Aslında mesleği eczacılık ama lise yıllarından beri edebiyata tutkun. Bazı çevrelere kendini sevdiremese de okuyucu onu Piraye’den itibaren çok seviyor
17. İzmir Kitap Fuarı’nın son gününü yaşıyoruz. Dolu dolu geçen fuarda bugün Altın Kitaplar Standında “Piraye”nin yazarının önünde uzun kuyruklar olacak. Canan Tan, sadece kitaplarını imzalamayacak, okurlarıyla da dertleşecek bir kez daha. Aslında eczacı ama onu herkes edebiyatta İstanbul dükalığına direnen ve çok satan kitapların yazarı olarak tanıyor.
Son yapıtı “Issız Erkekler Korosu”nda tam anlamıyla ezber bozuyor ve “mağdur erkek” tema olarak çıkıyor karşımıza. Sadece erkek müşteri kabul eden bir pansiyonda geçiyor kitap.
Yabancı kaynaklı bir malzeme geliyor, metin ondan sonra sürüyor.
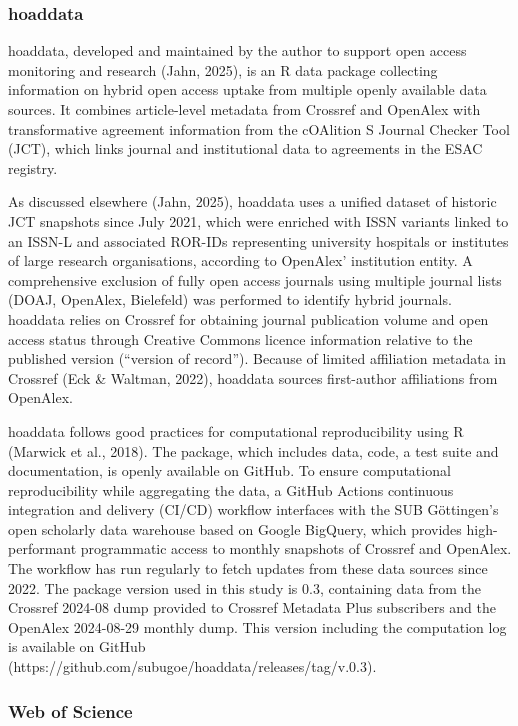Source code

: \documentclass[a4paper,man,floatsintext,longtable,noextraspace,10pt]{apa6}
\begin{document}
\subsubsection{hoaddata}\label{hoaddata}

hoaddata, developed and maintained by the author to support open access
monitoring and research (Jahn, 2025), is an R data package collecting
information on hybrid open access uptake from multiple openly available
data sources. It combines article-level metadata from Crossref and
OpenAlex with transformative agreement information from the cOAlition S
Journal Checker Tool (JCT), which links journal and institutional data
to agreements in the ESAC registry.

As discussed elsewhere (Jahn, 2025), hoaddata uses a unified dataset of
historic JCT snapshots since July 2021, which were enriched with ISSN
variants linked to an ISSN-L and associated ROR-IDs representing
university hospitals or institutes of large research organisations,
according to OpenAlex' institution entity. A comprehensive exclusion of
fully open access journals using multiple journal lists (DOAJ, OpenAlex,
Bielefeld) was performed to identify hybrid journals. hoaddata relies on
Crossref for obtaining journal publication volume and open access status
through Creative Commons licence information relative to the published
version (``version of record''). Because of limited affiliation metadata
in Crossref (Eck \& Waltman, 2022), hoaddata sources first-author
affiliations from OpenAlex.

hoaddata follows good practices for computational reproducibility using
R (Marwick et al., 2018). The package, which includes data, code, a test
suite and documentation, is openly available on GitHub. To ensure
computational reproducibility while aggregating the data, a GitHub
Actions continuous integration and delivery (CI/CD) workflow interfaces
with the SUB Göttingen's open scholarly data warehouse based on Google
BigQuery, which provides high-performant programmatic access to monthly
snapshots of Crossref and OpenAlex. The workflow has run regularly to
fetch updates from these data sources since 2022. The package version
used in this study is 0.3, containing data from the Crossref 2024-08
dump provided to Crossref Metadata Plus subscribers and the OpenAlex
2024-08-29 monthly dump. This version including the computation log is
available on GitHub
(https://github.com/subugoe/hoaddata/releases/tag/v.0.3).

\subsubsection{Web of Science}\label{web-of-science}
\end{document}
Ademoğlu Pansiyon’da bir fasıl gecesi. Müşterilerin ayrı ayrı hikayeleri ve şarkıları var. Kitaptan birkaç satır...
“Genel kanıya göre ezilen erkek yoktu yeryüzünde. Yıkılması güç, belli kalıplar vardı. Erkekler ağlamaz ağlatır, erkekler üşümez, üşüyen kadına ceketini verir, erkekler acı çekmez ama çektirirdi. Etten kemikten yapılmışlardı onlar da kadınlar gibi ama duygu yoksunu yaratıklardı her biri. Oysa Recep, Ademoğlu Pansiyonu açtıktan sonraki şu birkaç yıl içinde bu görüşlerin aksini ispatlayan öyle çok örnek yaşamıştı ki. Hayalleri tükenmiş nice erkeğin ayazda kalmış kolu kanadı kırık kuşlar gibi tiril tiril titreyerek üşüdüğüne, hayattan beklentisi kalmayanların umutsuzluk içinde kıvrandıklarına, kendilerini terk edilmiş, yalnız ve ıssız hissettiklerinde çok ama pek çok acı çektiklerine tanık olmuştu. Canından can verdiği öz evladından dayak yiyenler mi istersin, dost eliyle hırpalanıp ahbap kazığına oturtulanlar mı. Ve tabii karılarının evire çevire dövdüğü ama erkekliklerine toz kondurmamak için kan kusup kızılcık şerbeti içtim diyenler yada utanma belası ser verip sır vermeyen ademoğulları.”
Canan Tan, daha lise yıllarından beri edebiyata tutkun. Fen kolunda olduğu halde okul gazetesini edebiyat öğretmeniyle beraber çıkarıyor, Hisar Dergisi’nin düzenlediği şiir yarışmasında birincilik ödülü alıyordu.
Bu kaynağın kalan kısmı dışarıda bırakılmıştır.